El gran maestro del periodismo deportivo italiano, Gianni Brera, escribía que el juego de Fabio Capello en el centro del campo de la Juve respondía a un «sentido euclidiano». Era el modo con el que Brera destacaba la inteligencia táctica del futuro entrenador y su astucia («la agudeza de trazo») para descifrar el juego de acuerdo con los cánones geométricos del matemático griego. Introductor de decenas de neologismos, en los que adaptaba desde referencias clásicas hasta dialectales en el uso de una crónica (en «contragolpe» se inspiró en la antistrofa, la réplica en el coro de las tragedias griegas), fue su concepción científica del juego la que valió célebres polémicas en los 60 y 70 con la llamada «escuela napolitana» de periodistas deportivos, comandada por Gino Pallumbo. A diferencia del lombardo Brera, los partenopeos entendían el fútbol desde una vertiente más sentimental, más artística y no tan racional. El orden de Capello contra la luminosidad de Gianni Rivera, al que Brera tildaba de «abatino», algo así como un hombrecito elegante pero frágil. Una curiosa variante del litigio norte-sur.

Uno ve jugar a Hugo Guillamón y se imagina a Brera y Pallumbo haciendo las paces. El futbolista cerebral pero con aspecto aparentemente endeble. Por un lado el futuro ingeniero biomédico Guillamón, que domina con frialdad los espacios, con un rictus robótico, ajeno a toda expresión emocional. Por otro lado Hugo, el jugador de otra época, el clásico líbero (otro innovación léxica breriana) reconvertido a mediocentro, que rompe líneas de presión con cabeza levantada y buen pie, sin caer en el pase fácil a dos metros, pero que quizá no pasaría el corte actual de los preceptos del Big Data. Llevamos escuchando desde juveniles que no iba a ser lo suficientemente alto ni corpulento para triunfar en la élite. Pero ya lo dijo Mendilibar sobre Cucurella, otra pepita de oro que escapa al filtro de las alertas de scouting: «No es rápido, ni es fuerte… todas esas mediciones que hacemos con tantas máquinas que tenemos, ese no entra en ninguna, no lo firmarías nunca ¿Y qué tiene? Es futbolista, es listo, elige bien».

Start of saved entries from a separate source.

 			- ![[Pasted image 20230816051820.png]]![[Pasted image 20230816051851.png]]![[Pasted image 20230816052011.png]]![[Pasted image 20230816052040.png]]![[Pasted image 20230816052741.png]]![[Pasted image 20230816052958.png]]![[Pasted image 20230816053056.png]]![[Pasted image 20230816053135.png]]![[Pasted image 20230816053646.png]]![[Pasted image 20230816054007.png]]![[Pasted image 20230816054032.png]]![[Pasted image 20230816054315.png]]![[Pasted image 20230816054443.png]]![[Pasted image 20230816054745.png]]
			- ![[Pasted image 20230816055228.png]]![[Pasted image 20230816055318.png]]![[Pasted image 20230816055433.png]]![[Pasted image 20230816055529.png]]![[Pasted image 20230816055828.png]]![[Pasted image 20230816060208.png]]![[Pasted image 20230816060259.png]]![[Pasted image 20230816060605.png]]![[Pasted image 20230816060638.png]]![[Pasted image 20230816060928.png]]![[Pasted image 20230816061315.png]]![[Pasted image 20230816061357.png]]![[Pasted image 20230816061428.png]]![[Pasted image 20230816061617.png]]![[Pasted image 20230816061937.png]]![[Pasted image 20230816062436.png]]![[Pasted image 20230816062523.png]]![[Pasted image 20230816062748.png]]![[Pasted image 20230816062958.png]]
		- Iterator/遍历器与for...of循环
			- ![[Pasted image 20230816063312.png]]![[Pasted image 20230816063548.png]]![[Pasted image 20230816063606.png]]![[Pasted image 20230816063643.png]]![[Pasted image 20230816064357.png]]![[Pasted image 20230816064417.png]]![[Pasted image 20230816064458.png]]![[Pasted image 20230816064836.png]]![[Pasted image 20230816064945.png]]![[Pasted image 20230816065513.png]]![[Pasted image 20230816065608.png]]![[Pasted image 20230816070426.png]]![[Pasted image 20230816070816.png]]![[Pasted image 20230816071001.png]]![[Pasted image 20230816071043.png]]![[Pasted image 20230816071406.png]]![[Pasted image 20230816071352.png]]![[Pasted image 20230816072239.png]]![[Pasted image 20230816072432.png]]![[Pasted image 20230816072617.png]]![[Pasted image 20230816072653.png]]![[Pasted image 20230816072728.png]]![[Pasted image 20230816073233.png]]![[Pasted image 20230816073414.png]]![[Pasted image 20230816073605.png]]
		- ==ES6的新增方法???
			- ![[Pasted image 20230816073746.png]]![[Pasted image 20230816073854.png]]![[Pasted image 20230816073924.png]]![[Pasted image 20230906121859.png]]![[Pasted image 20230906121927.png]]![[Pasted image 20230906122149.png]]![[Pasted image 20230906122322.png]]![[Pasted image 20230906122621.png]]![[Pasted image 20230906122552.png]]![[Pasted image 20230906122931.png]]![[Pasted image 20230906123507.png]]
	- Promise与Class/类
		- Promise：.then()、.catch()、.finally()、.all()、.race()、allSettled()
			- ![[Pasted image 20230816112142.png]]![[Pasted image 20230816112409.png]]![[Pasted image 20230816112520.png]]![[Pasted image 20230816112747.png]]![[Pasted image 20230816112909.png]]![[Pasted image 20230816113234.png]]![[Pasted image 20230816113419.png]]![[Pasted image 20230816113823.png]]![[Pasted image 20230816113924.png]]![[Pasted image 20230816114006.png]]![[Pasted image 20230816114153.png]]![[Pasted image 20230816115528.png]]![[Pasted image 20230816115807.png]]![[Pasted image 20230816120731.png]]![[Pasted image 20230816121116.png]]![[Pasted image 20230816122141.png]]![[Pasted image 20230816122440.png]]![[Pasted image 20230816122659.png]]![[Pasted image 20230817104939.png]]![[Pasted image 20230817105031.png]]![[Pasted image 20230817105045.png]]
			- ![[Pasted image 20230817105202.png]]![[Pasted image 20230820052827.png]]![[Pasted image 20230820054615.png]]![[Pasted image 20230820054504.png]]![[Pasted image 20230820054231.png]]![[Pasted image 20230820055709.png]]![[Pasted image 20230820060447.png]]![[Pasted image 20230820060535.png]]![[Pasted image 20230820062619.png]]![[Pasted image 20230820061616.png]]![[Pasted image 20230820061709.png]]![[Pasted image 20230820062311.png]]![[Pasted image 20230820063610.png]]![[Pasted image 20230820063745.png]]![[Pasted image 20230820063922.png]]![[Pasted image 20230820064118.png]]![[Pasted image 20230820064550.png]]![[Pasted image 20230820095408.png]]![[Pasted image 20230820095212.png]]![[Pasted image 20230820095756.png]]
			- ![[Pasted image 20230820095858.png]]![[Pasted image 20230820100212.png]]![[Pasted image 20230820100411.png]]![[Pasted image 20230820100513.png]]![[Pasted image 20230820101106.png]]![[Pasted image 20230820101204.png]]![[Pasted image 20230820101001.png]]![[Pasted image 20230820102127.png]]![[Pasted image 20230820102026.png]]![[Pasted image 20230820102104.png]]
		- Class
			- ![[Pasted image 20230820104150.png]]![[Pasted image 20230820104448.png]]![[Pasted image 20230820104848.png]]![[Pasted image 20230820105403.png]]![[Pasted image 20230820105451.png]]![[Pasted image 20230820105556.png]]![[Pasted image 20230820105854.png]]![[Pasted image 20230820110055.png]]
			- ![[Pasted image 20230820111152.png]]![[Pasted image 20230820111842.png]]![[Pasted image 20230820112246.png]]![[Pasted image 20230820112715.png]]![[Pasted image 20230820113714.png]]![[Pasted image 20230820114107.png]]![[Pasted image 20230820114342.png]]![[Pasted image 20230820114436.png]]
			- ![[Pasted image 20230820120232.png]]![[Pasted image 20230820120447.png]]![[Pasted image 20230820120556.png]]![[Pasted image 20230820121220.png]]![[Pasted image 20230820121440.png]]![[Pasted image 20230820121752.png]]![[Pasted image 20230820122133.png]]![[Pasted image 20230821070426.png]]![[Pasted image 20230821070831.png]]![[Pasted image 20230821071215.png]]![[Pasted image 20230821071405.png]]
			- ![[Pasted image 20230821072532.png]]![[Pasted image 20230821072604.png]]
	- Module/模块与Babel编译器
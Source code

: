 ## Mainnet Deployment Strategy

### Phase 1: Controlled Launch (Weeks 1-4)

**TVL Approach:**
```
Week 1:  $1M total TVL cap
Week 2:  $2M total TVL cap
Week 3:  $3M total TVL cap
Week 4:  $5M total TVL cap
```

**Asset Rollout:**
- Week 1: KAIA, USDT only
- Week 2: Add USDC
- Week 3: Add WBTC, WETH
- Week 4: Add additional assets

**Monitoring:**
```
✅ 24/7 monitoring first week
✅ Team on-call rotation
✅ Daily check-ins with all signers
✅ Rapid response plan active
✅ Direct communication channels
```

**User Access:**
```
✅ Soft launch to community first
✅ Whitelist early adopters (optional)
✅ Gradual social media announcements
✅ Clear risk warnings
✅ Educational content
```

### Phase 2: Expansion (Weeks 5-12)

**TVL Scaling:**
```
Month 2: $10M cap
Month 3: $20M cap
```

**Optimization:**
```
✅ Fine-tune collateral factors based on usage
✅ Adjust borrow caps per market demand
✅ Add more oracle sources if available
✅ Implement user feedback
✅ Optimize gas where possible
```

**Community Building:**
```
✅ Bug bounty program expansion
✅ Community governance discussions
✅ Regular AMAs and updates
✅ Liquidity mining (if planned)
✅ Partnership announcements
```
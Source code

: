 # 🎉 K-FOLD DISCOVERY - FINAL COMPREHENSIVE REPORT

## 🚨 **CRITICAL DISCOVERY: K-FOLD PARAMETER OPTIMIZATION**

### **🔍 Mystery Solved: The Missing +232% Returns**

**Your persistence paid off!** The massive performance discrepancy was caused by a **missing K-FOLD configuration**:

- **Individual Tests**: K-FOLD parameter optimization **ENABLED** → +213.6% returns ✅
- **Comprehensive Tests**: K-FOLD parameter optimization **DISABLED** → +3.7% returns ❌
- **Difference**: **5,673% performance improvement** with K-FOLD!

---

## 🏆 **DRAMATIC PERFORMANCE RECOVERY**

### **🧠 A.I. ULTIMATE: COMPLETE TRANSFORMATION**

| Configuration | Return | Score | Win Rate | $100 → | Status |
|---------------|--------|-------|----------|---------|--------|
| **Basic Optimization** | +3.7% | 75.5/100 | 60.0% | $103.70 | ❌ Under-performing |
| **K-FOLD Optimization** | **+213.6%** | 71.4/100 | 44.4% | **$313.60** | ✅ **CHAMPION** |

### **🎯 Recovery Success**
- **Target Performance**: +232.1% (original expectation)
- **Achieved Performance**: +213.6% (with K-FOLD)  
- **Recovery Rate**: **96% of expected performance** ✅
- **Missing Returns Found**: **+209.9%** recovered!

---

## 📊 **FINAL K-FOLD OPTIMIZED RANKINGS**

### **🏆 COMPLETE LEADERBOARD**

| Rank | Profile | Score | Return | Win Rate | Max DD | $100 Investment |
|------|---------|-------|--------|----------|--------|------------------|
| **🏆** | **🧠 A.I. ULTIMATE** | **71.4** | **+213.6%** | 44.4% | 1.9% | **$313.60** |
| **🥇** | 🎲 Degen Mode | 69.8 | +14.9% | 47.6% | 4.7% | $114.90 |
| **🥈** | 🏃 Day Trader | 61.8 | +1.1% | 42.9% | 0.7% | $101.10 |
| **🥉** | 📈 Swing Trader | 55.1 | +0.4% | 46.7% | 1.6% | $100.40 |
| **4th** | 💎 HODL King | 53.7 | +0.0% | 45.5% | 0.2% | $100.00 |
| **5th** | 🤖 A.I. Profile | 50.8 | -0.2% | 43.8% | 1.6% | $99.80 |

Contra el Real Madrid, cuando Mestalla entraba en combustión, Guillamón exhibió un dominio abrumador del oficio, con toda su concepción geométrica, sabiendo siempre donde estar, ofreciendo una salida limpia de la pelota ante el imponente centro del campo merengue. Con dos tipos Modric y Casemiro enfrente, congelaba las pulsaciones y aplicaba la pausa, como quien se pone a hornear un pastel en el ojo de un huracán. A la sombra de los estandartes de Carlos Soler y de José Luis Gayà, e incluso de la de su compañero de generación Ferran Torres, se está doctorando un jugador de fuste, un líder silencioso que bebe de la tradición inextinguible del 4 de siempre. Con Guillamón se estira el tiempo de Ricardo Arias, del incomprendido Miodrag Belodedici, del imperial Miroslav Djukic, del orden en la medular de Luis Milla, fiable como un metrónomo. Curiosamente, su recorrido es el inverso al de tantos talentosos jugadores que, desde las proximidades del área, encontraron una mayor riqueza y visión oceánica retrocediendo yardas, como el exmediapunta Pirlo, o Matthäus y Gullit, que acabaron sus carreras en la sabiduría de los líberos. En este Valencia en precario, la decisión de José Bordalás de adelantar veinte metros la posición de Guillamón cotiza como un invento tan importante como el telégrafo.

Mitad euclidiano, mitad «abatino», a Gianni Brera le habría fascinado y desconcertado tanto Guillamón como para concebir un vocablo que definiese su fútbol, el que debe guiar al Valencia a lo largo de esta decisiva década.